Sachsen-Anhalts Bauernverband sieht im geplanten Regierungswechsel Chancen - bedauert aber das Fehlen eines eigenen Landwirtschaftsministers.
Der Bauernverband Sachsen-Anhalt hat den angekündigten Wechsel an der Spitze der Landesregierung grundsätzlich begrüßt. "Wir kriegen einen Ministerpräsidenten, der landwirtschaftlichen Stallgeruch hat", sagte Verbandspräsident Olaf Feuerborn, zugleich CDU-Landtagsabgeordneter, am Rande der Jahresauftakt-Pressekonferenz in Magdeburg.
Ministerpräsident Reiner Haseloff (CDU) will am 27. Januar zurücktreten, einen Tag später soll CDU-Landeschef und Wirtschaftsminister Sven Schulze im Landtag als Nachfolger gewählt werden. Der Schritt soll Schulze ermöglichen, vor der Landtagswahl am 6. September die Regierung zu führen.
Feuerborn sagte, der Verband sei zunächst von dem Wechsel überrascht gewesen. Er bedauere, dass die Landwirtschaft vorerst keinen eigenen Minister mehr habe. Die fachliche Arbeit in den Ministerien sei aber gut abgesichert.
Ministerposten wandert durchs Kabinett
Hintergrund ist die geplante Übergangslösung nach dem Wechsel: Eine große Kabinettsumbildung soll es nicht geben. Finanzminister Michael Richter (CDU) soll die Administration in Schulzes Wirtschaftsministerium bis zum Wahltermin mit übernehmen, während Schulze die operativen Aufgaben aus der Staatskanzlei heraus selbst bearbeiten will. Damit gebe es für eine Zeit keinen Minister, der sich hauptsächlich um Landwirtschaft kümmert.

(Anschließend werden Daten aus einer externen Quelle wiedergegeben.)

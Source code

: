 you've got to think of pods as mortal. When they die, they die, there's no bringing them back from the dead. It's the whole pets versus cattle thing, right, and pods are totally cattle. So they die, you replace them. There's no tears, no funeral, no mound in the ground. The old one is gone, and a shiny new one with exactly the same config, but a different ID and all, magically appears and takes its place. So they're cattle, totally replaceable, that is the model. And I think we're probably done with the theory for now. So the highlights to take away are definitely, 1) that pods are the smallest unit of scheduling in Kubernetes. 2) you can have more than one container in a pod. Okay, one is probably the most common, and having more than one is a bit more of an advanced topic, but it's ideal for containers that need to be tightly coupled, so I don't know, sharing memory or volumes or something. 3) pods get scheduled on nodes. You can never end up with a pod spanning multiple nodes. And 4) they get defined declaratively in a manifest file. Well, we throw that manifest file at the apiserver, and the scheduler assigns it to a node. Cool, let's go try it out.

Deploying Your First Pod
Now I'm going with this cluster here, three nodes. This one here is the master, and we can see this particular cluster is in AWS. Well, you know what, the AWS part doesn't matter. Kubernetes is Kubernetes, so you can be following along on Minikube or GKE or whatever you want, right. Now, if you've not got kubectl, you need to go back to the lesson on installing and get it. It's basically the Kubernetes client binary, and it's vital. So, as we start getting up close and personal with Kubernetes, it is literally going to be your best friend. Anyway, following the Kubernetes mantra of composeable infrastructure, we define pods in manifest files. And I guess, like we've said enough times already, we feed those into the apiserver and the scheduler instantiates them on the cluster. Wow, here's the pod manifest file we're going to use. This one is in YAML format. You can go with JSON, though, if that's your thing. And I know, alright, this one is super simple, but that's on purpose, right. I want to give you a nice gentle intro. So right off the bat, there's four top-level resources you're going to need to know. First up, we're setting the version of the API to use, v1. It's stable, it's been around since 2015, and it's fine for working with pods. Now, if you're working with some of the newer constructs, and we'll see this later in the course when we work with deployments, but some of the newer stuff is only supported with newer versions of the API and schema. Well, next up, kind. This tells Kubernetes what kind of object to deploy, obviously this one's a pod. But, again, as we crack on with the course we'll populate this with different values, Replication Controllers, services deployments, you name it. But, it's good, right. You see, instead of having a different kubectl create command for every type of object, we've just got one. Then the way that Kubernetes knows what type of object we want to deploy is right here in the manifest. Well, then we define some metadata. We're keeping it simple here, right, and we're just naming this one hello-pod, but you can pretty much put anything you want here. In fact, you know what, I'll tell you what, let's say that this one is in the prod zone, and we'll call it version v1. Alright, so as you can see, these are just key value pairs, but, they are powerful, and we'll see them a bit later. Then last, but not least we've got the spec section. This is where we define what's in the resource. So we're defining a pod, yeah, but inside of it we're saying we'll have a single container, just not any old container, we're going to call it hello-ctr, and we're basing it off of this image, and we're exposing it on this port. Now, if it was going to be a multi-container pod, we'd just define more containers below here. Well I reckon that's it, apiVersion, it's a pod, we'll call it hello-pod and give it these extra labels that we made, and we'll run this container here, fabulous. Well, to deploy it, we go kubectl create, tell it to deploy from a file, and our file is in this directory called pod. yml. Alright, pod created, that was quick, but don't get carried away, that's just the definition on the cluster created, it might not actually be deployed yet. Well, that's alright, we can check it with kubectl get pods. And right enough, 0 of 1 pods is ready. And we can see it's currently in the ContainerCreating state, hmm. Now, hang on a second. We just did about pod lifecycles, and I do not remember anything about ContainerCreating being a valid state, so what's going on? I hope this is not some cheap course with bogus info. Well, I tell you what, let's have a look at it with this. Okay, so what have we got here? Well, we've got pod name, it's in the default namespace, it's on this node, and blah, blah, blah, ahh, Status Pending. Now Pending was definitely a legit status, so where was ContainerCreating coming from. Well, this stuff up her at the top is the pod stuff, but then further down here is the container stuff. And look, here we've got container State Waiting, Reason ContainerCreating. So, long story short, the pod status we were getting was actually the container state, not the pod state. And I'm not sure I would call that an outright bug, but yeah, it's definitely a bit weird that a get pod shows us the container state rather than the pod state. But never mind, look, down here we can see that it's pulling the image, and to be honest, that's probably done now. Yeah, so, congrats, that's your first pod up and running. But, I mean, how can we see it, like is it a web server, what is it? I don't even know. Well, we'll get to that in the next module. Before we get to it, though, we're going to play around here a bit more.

Haseloff erhofft sich Kontinuität, keine Experimente
Haseloff begründete den Zeitpunkt seines Rückzugs auch mit der politischen Lage in Deutschland. "Das Land ist in guten Händen, bleibt in guten Händen", sagte der 71-Jährige. Deutschland stehe vor großen politischen Herausforderungen – etwa mit Blick auf Akzeptanz und Stabilität des Systems. Zugleich sprach sich Haseloff für eine Fortsetzung der Koalition über die Wahl hinaus aus. Es gehe um Kontinuität, keine Experimente.